Hello humans! Remember just yesterday when we looked at the year of ALL THE RETELLINGS? Well, I have one to add to the pile. Joanne Harris’ The Gospel of Loki is a retelling of Norse mythology from the perspective of everyone’s favourite god of Chaos, Loki. I was lucky enough to be approved to read the ‘sequel’ The Testament of Loki on NetGalley so I thought I probably ought to read this one first so I grabbed myself a Kindle edition and got to reading!
Loki, that’s me.
Loki, the Light-Bringer, the misunderstood, the elusive, the handsome and modest hero of this particular tissue of lies. Take it with a pinch of salt, but it’s at least as true as the official version, and, dare I say it, more entertaining.
So far, history, such as it is, has cast me in a rather unflattering role.
Now it’s my turn to take the stage.
With his notorious reputation for trickery and deception, and an ability to cause as many problems as he solves, Loki is a Norse god like no other. Demon-born, he is viewed with deepest suspicion by his fellow gods who will never accept him as one of their own and for this he vows to take his revenge.

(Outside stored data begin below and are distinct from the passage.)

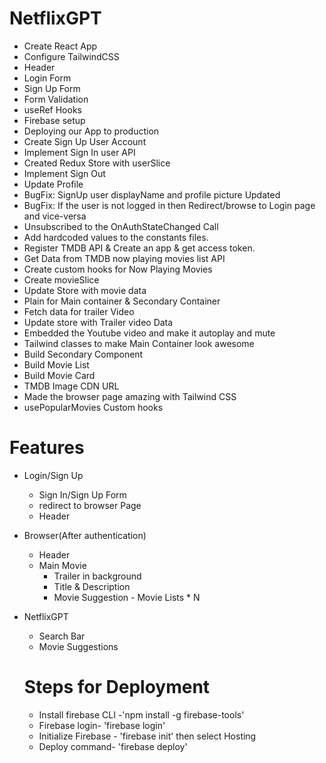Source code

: # NetflixGPT
- Create React App
- Configure TailwindCSS
- Header
- Login Form
- Sign Up Form
- Form Validation
- useRef Hooks
- Firebase setup
- Deploying our App to production
- Create Sign Up User Account
- Implement Sign In user API
- Created Redux Store with userSlice
- Implement Sign Out
- Update Profile
- BugFix: SignUp user displayName and profile picture Updated
- BugFix: If the user is not logged in then Redirect/browse to Login page and vice-versa 
- Unsubscribed to the OnAuthStateChanged Call
- Add hardcoded values to the constants files.
- Register TMDB API & Create an app & get access token.
- Get Data from TMDB now playing movies list API
- Create custom hooks for Now Playing Movies
- Create movieSlice
- Update Store with movie data
- Plain for Main container & Secondary Container
- Fetch data for trailer Video
- Update store with Trailer video Data
- Embedded the Youtube video and make it autoplay and mute
- Tailwind classes to make Main Container look awesome
- Build Secondary Component
- Build Movie List
- Build Movie Card
- TMDB Image CDN URL
- Made the browser page amazing with Tailwind CSS
- usePopularMovies Custom hooks

# Features
- Login/Sign Up
   - Sign In/Sign Up Form
   - redirect to browser Page
   - Header

- Browser(After authentication)
   - Header
   - Main Movie
       - Trailer in background
       - Title & Description
       - Movie Suggestion
             - Movie Lists * N

- NetflixGPT
  - Search Bar
  - Movie Suggestions


  # Steps for Deployment
  - Install firebase CLI -'npm install -g firebase-tools'
  - Firebase login- 'firebase login'
  - Initialize Firebase - 'firebase init' then select Hosting
  - Deploy command- 'firebase deploy'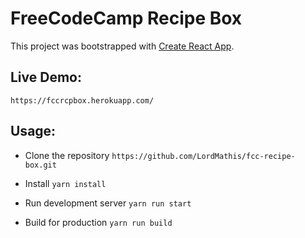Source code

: # FreeCodeCamp Recipe Box

This project was bootstrapped with [Create React App](https://github.com/facebookincubator/create-react-app).

## Live Demo:

`https://fccrcpbox.herokuapp.com/`

## Usage:
* Clone the repository
`https://github.com/LordMathis/fcc-recipe-box.git`

* Install
`yarn install`

* Run development server
`yarn run start`

* Build for production
`yarn run build`
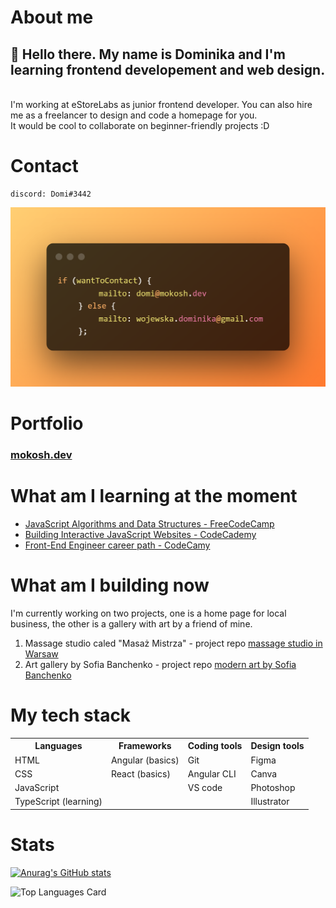 # About me
<h2>👋 Hello there. My name is Dominika and I'm learning frontend developement and web design.</h2>
<br>I'm working at eStoreLabs as junior frontend developer. You can also hire me as a freelancer to design and code a homepage for you.
<br>It would be cool to collaborate on beginner-friendly projects :D

# Contact
   
    discord: Domi#3442
 ![Contact info](./contactme.png)
    
# Portfolio
<h3><a href="http://mokosh.dev">mokosh.dev</a></h3>

# What am I learning at the moment
* [JavaScript Algorithms and Data Structures - FreeCodeCamp](https://www.freecodecamp.org/Domi_)
* [Building Interactive JavaScript Websites - CodeCademy](https://www.codecademy.com/profiles/the_witch)
* [Front-End Engineer career path - CodeCamy](https://www.codecademy.com/profiles/the_witch)

# What am I building now
I'm currently working on two projects, one is a home page for local business, the other is a gallery with art by a friend of mine.
1) Massage studio caled "Masaż Mistrza" - project repo [massage studio in Warsaw](https://github.com/WitchDevelops/Massage-studio-masaz-mistrza)
2) Art gallery by Sofia Banchenko - project repo [modern art by Sofia Banchenko](https://github.com/WitchDevelops/Artgallery-Sofiadali)

# My tech stack
<table>
    <tr>
        <th>Languages</th>
        <th>Frameworks</th>
        <th>Coding tools</th>
        <th>Design tools</th>
    </tr>
    <tr>
        <td>HTML</td>
        <td>Angular (basics)</td>
        <td>Git</td>
        <td>Figma</td>
    </tr>
    <tr>
        <td>CSS</td>
        <td>React (basics)</td>
        <td>Angular CLI</td>
        <td>Canva</td>
    </tr>
        <td>JavaScript</td>
        <td></td>
        <td>VS code</td>
        <td>Photoshop</td>
    <tr>
        <td>TypeScript (learning)</td>
        <td></td>
        <td></td>
        <td>Illustrator</td>
    </tr>
    
 </table>


# Stats

[![Anurag's GitHub stats](https://github-readme-stats.vercel.app/api?username=WitchDevelops&count_private=true&show_icons=true&theme=transparent)](https://github.com/WitchDevelops/github-readme-stats)

![Top Languages Card](https://github-readme-stats.vercel.app/api/top-langs/?username=WitchDevelops&layout=compact&theme=transparent)
<!---
WitchDevelops/WitchDevelops is a ✨ special ✨ repository because its `README.md` (this file) appears on your GitHub profile.
You can click the Preview link to take a look at your changes.
--->
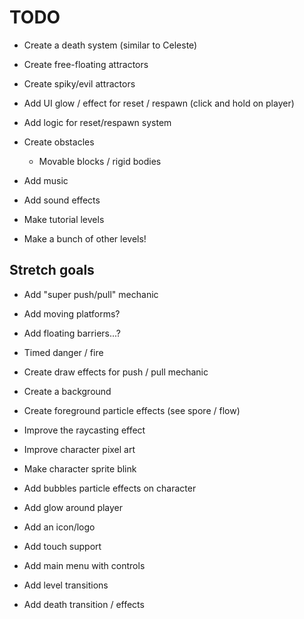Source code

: # TODO

- Create a death system (similar to Celeste)
- Create free-floating attractors
- Create spiky/evil attractors
- Add UI glow / effect for reset / respawn (click and hold on player)
- Add logic for reset/respawn system
- Create obstacles
  - Movable blocks / rigid bodies
- Add music
- Add sound effects

- Make tutorial levels
- Make a bunch of other levels!

## Stretch goals

- Add "super push/pull" mechanic
- Add moving platforms?
- Add floating barriers...?
- Timed danger / fire

- Create draw effects for push / pull mechanic
- Create a background
- Create foreground particle effects (see spore / flow)
- Improve the raycasting effect
- Improve character pixel art
- Make character sprite blink
- Add bubbles particle effects on character
- Add glow around player
- Add an icon/logo

- Add touch support

- Add main menu with controls
- Add level transitions
- Add death transition / effects
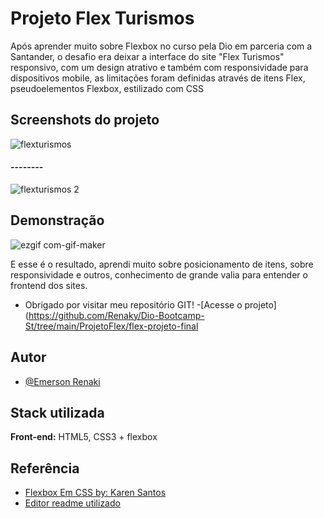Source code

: 
# Projeto Flex Turismos

Após aprender muito sobre Flexbox no curso pela Dio em parceria com a Santander, o desafio era deixar a interface do site
"Flex Turismos" responsivo, com um design atrativo e também com responsividade para dispositivos mobile,
as limitações foram definidas através de itens Flex, pseudoelementos Flexbox, estilizado com CSS


## Screenshots do projeto

![flexturismos](https://user-images.githubusercontent.com/62612604/179856423-d538efa8-687b-4c31-a43a-8bc68ce0d759.png)

#### --------
![flexturismos 2](https://user-images.githubusercontent.com/62612604/179856698-20a8a10b-ccaa-4749-9bba-55b30fb99f29.png)


## Demonstração

![ezgif com-gif-maker](https://user-images.githubusercontent.com/62612604/179858460-db76f7b0-5f9c-4a33-90fb-19a15d24fe7e.gif)

E esse é o resultado, aprendi muito sobre posicionamento de itens, sobre responsividade e outros, conhecimento de grande valia para entender o frontend dos sites.
* Obrigado por visitar meu repositório GIT!
-[Acesse o projeto](https://github.com/Renaky/Dio-Bootcamp-St/tree/main/ProjetoFlex/flex-projeto-final
## Autor

- [@Emerson Renaki](https://www.github.com/renaky)


## Stack utilizada

**Front-end:** HTML5, CSS3 + flexbox




## Referência

 - [Flexbox Em CSS by: Karen Santos](https://web.dio.me/course/posicionando-elementos-com-flexbox-em-css/learning/46f1e8c7-ef6e-458e-ad4e-369fc65faba7/?back=/home)
 - [Editor readme utilizado](https://readme.so/pt/editor)


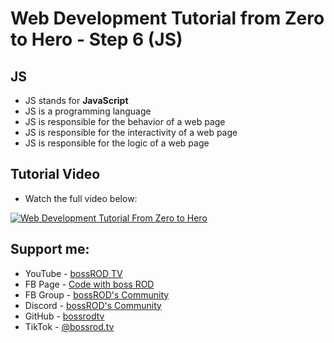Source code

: # Web Development Tutorial from Zero to Hero - Step 6 (JS)

## JS
- JS stands for **JavaScript**
- JS is a programming language
- JS is responsible for the behavior of a web page
- JS is responsible for the interactivity of a web page
- JS is responsible for the logic of a web page

## Tutorial Video

- Watch the full video below:

[![Web Development Tutorial From Zero to Hero](https://img.youtube.com/vi/Cjz8eNnu3LI/0.jpg)](https://www.youtube.com/watch?v=Cjz8eNnu3LI)

## Support me:

- YouTube - [bossROD TV](https://www.youtube.com/bossrodtv)
- FB Page - [Code with boss ROD](https://www.facebook.com/codewithbossrod)
- FB Group - [bossROD's Community](https://www.facebook.com/groups/bossrodscommunity)
- Discord - [bossROD's Community](https://discord.gg/kvZQQzBFhD)
- GitHub - [bossrodtv](https://www.github.com/bossrodtv)
- TikTok - [@bossrod.tv](https://www.tiktok.com/@bossrod.tv)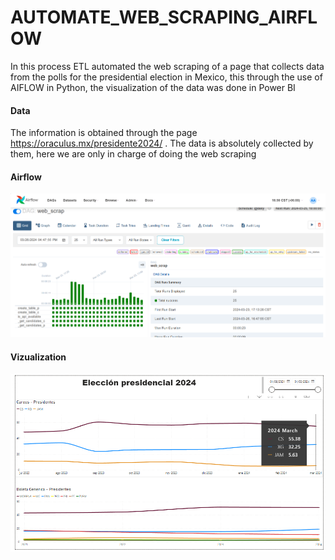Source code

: # AUTOMATE_WEB_SCRAPING_AIRFLOW

In this process ETL automated the web scraping of a page that collects data from the polls for the presidential election in Mexico, this through the use of AIFLOW in Python, the visualization of the data was done in Power BI

#### Data 

The information is obtained through the page https://oraculus.mx/presidente2024/ . The data is absolutely collected by them, here we are only in charge of doing the web scraping

#### Airflow 

![alt text](https://github.com/dariog721/AUTOMATE_WEB_SCRAPING_AIRFLOW/blob/main/AIRFLOW.png)

#### Vizualization 
![alt text](https://github.com/dariog721/AUTOMATE_WEB_SCRAPING_AIRFLOW/blob/main/DASHBOARD.png)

From his recruitment by Odin from the realm of Chaos, through his years as the go-to man of Asgard, to his fall from grace in the build-up to Ragnarok, this is the unofficial history of the world’s ultimate trickster.
I love a retelling, but it can get a little stagnant reading fairy tale retellings all the time so it was very refreshing to read a retelling of Norse mythology. I thought that Loki as a narrator was exceptionally voiced, you got such a strong sense of his outsider nature and it made him feel like more than just a god revelling in mischief, you get a better sense of his nature, of his motivations and his complexities.

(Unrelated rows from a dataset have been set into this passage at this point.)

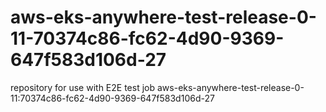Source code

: # aws-eks-anywhere-test-release-0-11-70374c86-fc62-4d90-9369-647f583d106d-27
repository for use with E2E test job aws-eks-anywhere-test-release-0-11:70374c86-fc62-4d90-9369-647f583d106d-27
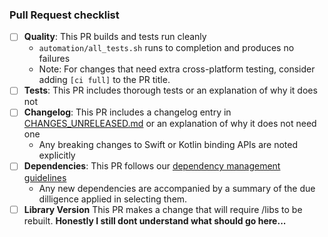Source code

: ### Pull Request checklist ###
<!-- Before submitting the PR, please address each item -->
- [ ] **Quality**: This PR builds and tests run cleanly
  - `automation/all_tests.sh` runs to completion and produces no failures
  - Note: For changes that need extra cross-platform testing, consider adding `[ci full]` to the PR title.
- [ ] **Tests**: This PR includes thorough tests or an explanation of why it does not
- [ ] **Changelog**: This PR includes a changelog entry in [CHANGES_UNRELEASED.md](../CHANGES_UNRELEASED.md) or an explanation of why it does not need one
  - Any breaking changes to Swift or Kotlin binding APIs are noted explicitly
- [ ] **Dependencies**: This PR follows our [dependency management guidelines](https://github.com/mozilla/application-services/blob/master/docs/dependency-management.md)
  - Any new dependencies are accompanied by a summary of the due dilligence applied in selecting them.
- [ ] **Library Version** This PR makes a change that will require /libs to be rebuilt.  **Honestly I still dont understand what should go here...**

I should say, I’m going to use ‘he’ as a pronoun for Loki because I think this fits this book best, however, I am aware that a lot of people choose to see Loki as more of a gender-neutral character. In this book, Loki spends most of the story in a ‘male aspect’ so I hope I’m not incorrect in using this pronoun for this particular retelling.
I’m quite familiar with a lot of Norse mythology, largely because I absorbed mythology like a sponge when I was younger, but also because I recently read Neil Gaiman’s Norse Mythology which was a good top up. I was familiar with all of the different stories in this volume, there weren’t any surprises. What I thought was really exceptional was the way in which Harris weaves these usually disparate stories into a full narrative, connecting events that would normally be divided into set stories in other compilations. This is a novel, one with a clear beginning, middle and end, and yet it somehow also manages to be a collection of Norse myths. Impressive to say the least.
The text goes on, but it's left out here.